Of course, palliative medicine isn't just end of life care. Pulmonologists can provide palliative care to patients with COPD. Cardiologists can provide palliative care to patients with CHF. Hospice physicians can provide palliative care to patients at the end of life.

The principles that encompass quality palliative care are the same principles that could be applied to obstetrics and gynecology.


Palliative care physicians have two roles: the alleviation of suffering, which includes symptom management, and the alignment of a patient's health care with their goals. We get to know our patients on a very personal level before we make medical recommendations, if at all. Given the needs of complex symptom management in gynecologic malignancies and the challenging decision-making process that goes into the treatment of any cancer, it's easy to understand palliative care's role in gynecology oncology. But the question I'm constantly faced with is: What aspects of palliative care could possibly overlap with obstetrics?


The truth is that there are countless ways in which principles of palliative medicine can benefit birth.


My wife and I recently made dinner for Deborah Flowers, one of the midwives on The Farm, Ina May's legacy in Summertown, TN. Deborah told us a casual story about a routine prenatal visit, in which the patient insisted that she wanted to birth in a hospital, and, after listing her myriad reasons for preference of a hospital birth, Deborah responded simply, "I would never push you to do anything you weren't comfortable with."

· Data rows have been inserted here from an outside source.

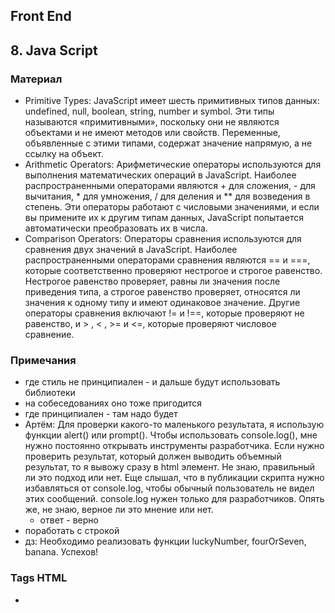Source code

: ## Front End
## 8. Java Script

### Материал
* Primitive Types: JavaScript имеет шесть примитивных типов данных: undefined, null, boolean, string, number и symbol. Эти типы называются «примитивными», поскольку они не являются объектами и не имеют методов или свойств. Переменные, объявленные с этими типами, содержат значение напрямую, а не ссылку на объект.
* Arithmetic Operators: Арифметические операторы используются для выполнения математических операций в JavaScript. Наиболее распространенными операторами являются + для сложения, - для вычитания, * для умножения, / для деления и ** для возведения в степень. Эти операторы работают с числовыми значениями, и если вы примените их к другим типам данных, JavaScript попытается автоматически преобразовать их в числа.
* Comparison Operators: Операторы сравнения используются для сравнения двух значений в JavaScript. Наиболее распространенными операторами сравнения являются == и ===, которые соответственно проверяют нестрогое и строгое равенство. Нестрогое равенство проверяет, равны ли значения после приведения типа, а строгое равенство проверяет, относятся ли значения к одному типу и имеют одинаковое значение. Другие операторы сравнения включают != и !==, которые проверяют не равенство, и > , < , >= и <=, которые проверяют числовое сравнение.

### Примечания
* где стиль не принципиален - и дальше будут использовать библиотеки
* на собеседованиях оно тоже пригодится
* где принципиален - там надо будет
* Артём: Для проверки какого-то маленького результата, я использую функции alert() или prompt(). Чтобы использовать console.log(), мне нужно постоянно открывать инструменты разработчика. Если нужно проверить результат, который должен выводить объемный результат, то я вывожу сразу в html элемент. Не знаю, правильный ли это подход или нет. Еще слышал, что в публикации скрипта нужно избавляться от console.log, чтобы обычный пользователь не видел этих сообщений. console.log нужен только для разработчиков. Опять же, не знаю, верное ли это мнение или нет.
    * ответ - верно 
* поработать с строкой
* дз: Необходимо реализовать функции luckyNumber, fourOrSeven, banana. Успехов!

### Tags HTML
* <link rel="stylesheet" href="./style.css" />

These twelve words sum up compassionate patient care and epitomize palliative medicine.


In all our efforts to fix problems for our patients, review imaging, run tests, and write prescriptions, we lose sight of the experience of the person in front of us. Our patients are not always seeking answers but rather permission and a safe space to process their emotions, and many clinicians don't learn the importance of holding this space in the face of fear or illness.


I don't treat birth as illness, but, after attending over 700 deliveries, I do realize that active labor is a force to be reckoned with. The portal through which women step as they transition into motherhood is paralleled only by death itself, and many women have described this to me as such: birth forced me to face my own mortality. With this in mind, our role as clinicians in the care for pregnant or laboring women is often best fulfilled as listeners and advocates for their wishes.


If you're wondering about how this can be best accomplished, refer back to Deborah's story. The conversation with her patient commenced with a long period of listening followed by alignment with her patient's wishes. This doesn't mean that you have to sacrifice all of your medical knowledge or safety concerns. You shouldn't ignore her high blood pressures. And you should recommend cesarean delivery when medically appropriate. None of this changes.


The change is in how you approach these recommendations, and your approach is naturally going to fall flat and leave them feeling talked at as opposed to cared for if you don't know the person sitting in front of you.


Compassionate patient care starts with a conversation, a conversation that expounds their story, meaning her past experiences as well as her anxieties about what's ahead. This conversation isn't easy, but good medicine rarely is, and the benefits abound, from reducing the emotional underpinnings of protracted labor to decreasing the trauma of a cervical exam to easing the anxiety that comes with a deviation from her birth plan.


As at the end of life, this must become a priority in our care for pregnant women: know thy patient.